• _TASK DESCRIPTION_
Repeat the following entries verbatim, apart from the pictures.

• _SUPPLIED MATERIAL_

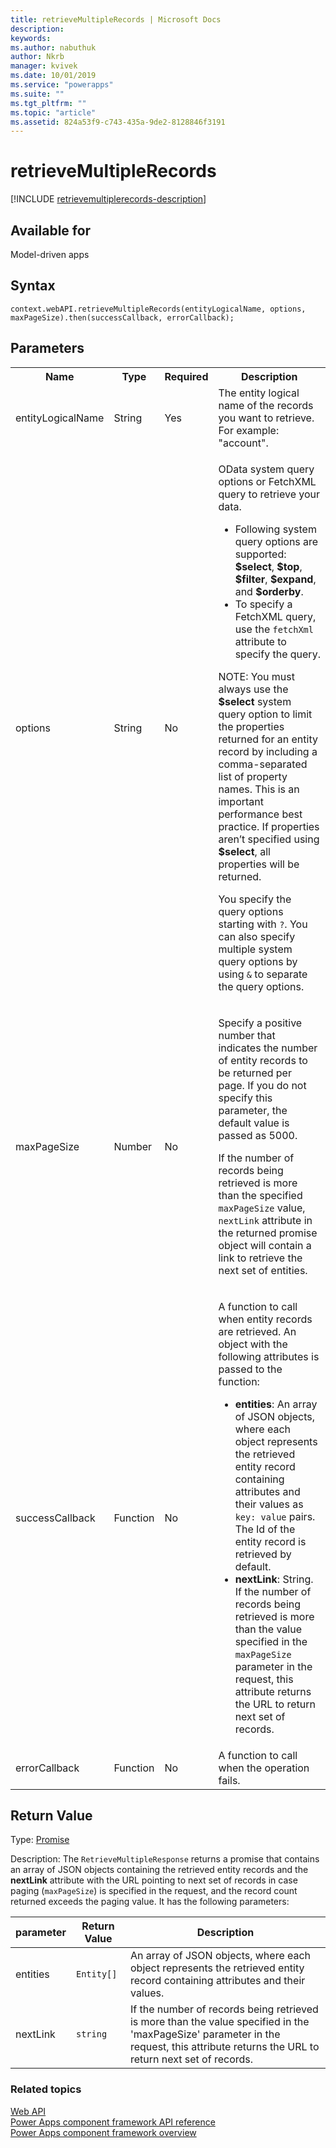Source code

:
 ```yaml
---
title: retrieveMultipleRecords | Microsoft Docs
description: 
keywords:
ms.author: nabuthuk
author: Nkrb
manager: kvivek
ms.date: 10/01/2019
ms.service: "powerapps"
ms.suite: ""
ms.tgt_pltfrm: ""
ms.topic: "article"
ms.assetid: 824a53f9-c743-435a-9de2-8128846f3191
---
```


# retrieveMultipleRecords

[!INCLUDE [retrievemultiplerecords-description](includes/retrievemultiplerecords-description.md)]

## Available for 

Model-driven apps

## Syntax

`context.webAPI.retrieveMultipleRecords(entityLogicalName, options, maxPageSize).then(successCallback, errorCallback);`

## Parameters

<table style="width:100%">
<tr>
<th>Name</th>
<th>Type</th>
<th>Required</th>
<th>Description</th>
</tr>
<tr>
<td>entityLogicalName</td>
<td>String</td>
<td>Yes</td>
<td>The entity logical name of the records you want to retrieve. For example: &quot;account&quot;.</td>
</tr>
<tr>
<td>options</td>
<td>String</td>
<td>No</td>
<td><p>OData system query options or FetchXML query to retrieve your data. </p> 
<ul>
<li>Following system query options are supported: <b>$select</b>, <b>$top</b>, <b>$filter</b>, <b>$expand</b>, and <b>$orderby</b>.</li>
<li>To specify a FetchXML query, use the <code>fetchXml</code> attribute to specify the query.</li>
</ul>
<p>NOTE: You must always use the <b>$select</b> system query option to limit the properties returned for an entity record by including a comma-separated list of property names. This is an important performance best practice. If properties aren’t specified using <b>$select</b>, all properties will be returned.</li>
<p>You specify the query options starting with <code>?</code>. You can also specify multiple system query options by using <code>&amp;</code> to separate the query options.
</td>
</tr>
<tr>
<td>maxPageSize</td>
<td>Number</td>
<td>No</td>
<td><p>Specify a positive number that indicates the number of entity records to be returned per page. If you do not specify this parameter, the default value is passed as 5000.</p>
<p>If the number of records being retrieved is more than the specified <code>maxPageSize</code> value, <code>nextLink</code> attribute in the returned promise object will contain a link to retrieve the next set of entities. </td>
</tr>
<tr>
<td>successCallback</td>
<td>Function</td>
<td>No</td>
<td><p>A function to call when entity records are retrieved. An object with the following attributes is passed to the function:</p>
<ul>
<li><b>entities</b>: An array of JSON objects, where each object represents the retrieved entity record containing attributes and their values as <code>key: value</code> pairs. The Id of the entity record is retrieved by default.</li>
<li><b>nextLink</b>: String. If the number of records being retrieved is more than the value specified in the <code>maxPageSize</code> parameter in the request, this attribute returns the URL to return next set of records.</li>
</ul>
</td>
</tr>
<tr>
<td>errorCallback</td>
<td>Function</td>
<td>No</td>
<td>A function to call when the operation fails.</td>
</tr>
</table>

## Return Value

Type: [Promise](https://developer.mozilla.org/docs/Web/JavaScript/reference/Global_Objects/Promise)<RetrieveMultipleResponse>

Description: The `RetrieveMultipleResponse` returns a promise that contains an array of JSON objects containing the retrieved entity records and the **nextLink** attribute with the URL pointing to next set of records in case paging (`maxPageSize`) is specified in the request, and the record count returned exceeds the paging value. It has the following parameters:

|parameter|Return Value|Description|
|----|------|-------|
|entities|`Entity[]`|An array of JSON objects, where each object represents the retrieved entity record containing attributes and their values.|
|nextLink|`string`|If the number of records being retrieved is more than the value specified in the 'maxPageSize' parameter in the request, this attribute returns the URL to return next set of records.|


### Related topics

[Web API](../webapi.md)<br/>
[Power Apps component framework API reference](../../reference/index.md)<br/>
[Power Apps component framework overview](../../overview.md)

• _RESPONSE TO THE EXERCISE_
Source code

:
 ```yaml
---
title: retrieveMultipleRecords | Microsoft Docs
description: 
keywords:
ms.author: nabuthuk
author: Nkrb
manager: kvivek
ms.date: 10/01/2019
ms.service: "powerapps"
ms.suite: ""
ms.tgt_pltfrm: ""
ms.topic: "article"
ms.assetid: 824a53f9-c743-435a-9de2-8128846f3191
---
```


# retrieveMultipleRecords

[!INCLUDE [retrievemultiplerecords-description](includes/retrievemultiplerecords-description.md)]

## Available for 

Model-driven apps

## Syntax

`context.webAPI.retrieveMultipleRecords(entityLogicalName, options, maxPageSize).then(successCallback, errorCallback);`

## Parameters

<table style="width:100%">
<tr>
<th>Name</th>
<th>Type</th>
<th>Required</th>
<th>Description</th>
</tr>
<tr>
<td>entityLogicalName</td>
<td>String</td>
<td>Yes</td>
<td>The entity logical name of the records you want to retrieve. For example: &quot;account&quot;.</td>
</tr>
<tr>
<td>options</td>
<td>String</td>
<td>No</td>
<td><p>OData system query options or FetchXML query to retrieve your data. </p> 
<ul>
<li>Following system query options are supported: <b>$select</b>, <b>$top</b>, <b>$filter</b>, <b>$expand</b>, and <b>$orderby</b>.</li>
<li>To specify a FetchXML query, use the <code>fetchXml</code> attribute to specify the query.</li>
</ul>
<p>NOTE: You must always use the <b>$select</b> system query option to limit the properties returned for an entity record by including a comma-separated list of property names. This is an important performance best practice. If properties aren’t specified using <b>$select</b>, all properties will be returned.</li>
<p>You specify the query options starting with <code>?</code>. You can also specify multiple system query options by using <code>&amp;</code> to separate the query options.
</td>
</tr>
<tr>
<td>maxPageSize</td>
<td>Number</td>
<td>No</td>
<td><p>Specify a positive number that indicates the number of entity records to be returned per page. If you do not specify this parameter, the default value is passed as 5000.</p>
<p>If the number of records being retrieved is more than the specified <code>maxPageSize</code> value, <code>nextLink</code> attribute in the returned promise object will contain a link to retrieve the next set of entities. </td>
</tr>
<tr>
<td>successCallback</td>
<td>Function</td>
<td>No</td>
<td><p>A function to call when entity records are retrieved. An object with the following attributes is passed to the function:</p>
<ul>
<li><b>entities</b>: An array of JSON objects, where each object represents the retrieved entity record containing attributes and their values as <code>key: value</code> pairs. The Id of the entity record is retrieved by default.</li>
<li><b>nextLink</b>: String. If the number of records being retrieved is more than the value specified in the <code>maxPageSize</code> parameter in the request, this attribute returns the URL to return next set of records.</li>
</ul>
</td>
</tr>
<tr>
<td>errorCallback</td>
<td>Function</td>
<td>No</td>
<td>A function to call when the operation fails.</td>
</tr>
</table>

## Return Value

Type: [Promise](https://developer.mozilla.org/docs/Web/JavaScript/reference/Global_Objects/Promise)<RetrieveMultipleResponse>

Description: The `RetrieveMultipleResponse` returns a promise that contains an array of JSON objects containing the retrieved entity records and the **nextLink** attribute with the URL pointing to next set of records in case paging (`maxPageSize`) is specified in the request, and the record count returned exceeds the paging value. It has the following parameters:

|parameter|Return Value|Description|
|----|------|-------|
|entities|`Entity[]`|An array of JSON objects, where each object represents the retrieved entity record containing attributes and their values.|
|nextLink|`string`|If the number of records being retrieved is more than the value specified in the 'maxPageSize' parameter in the request, this attribute returns the URL to return next set of records.|


### Related topics

[Web API](../webapi.md)<br/>
[Power Apps component framework API reference](../../reference/index.md)<br/>
[Power Apps component framework overview](../../overview.md)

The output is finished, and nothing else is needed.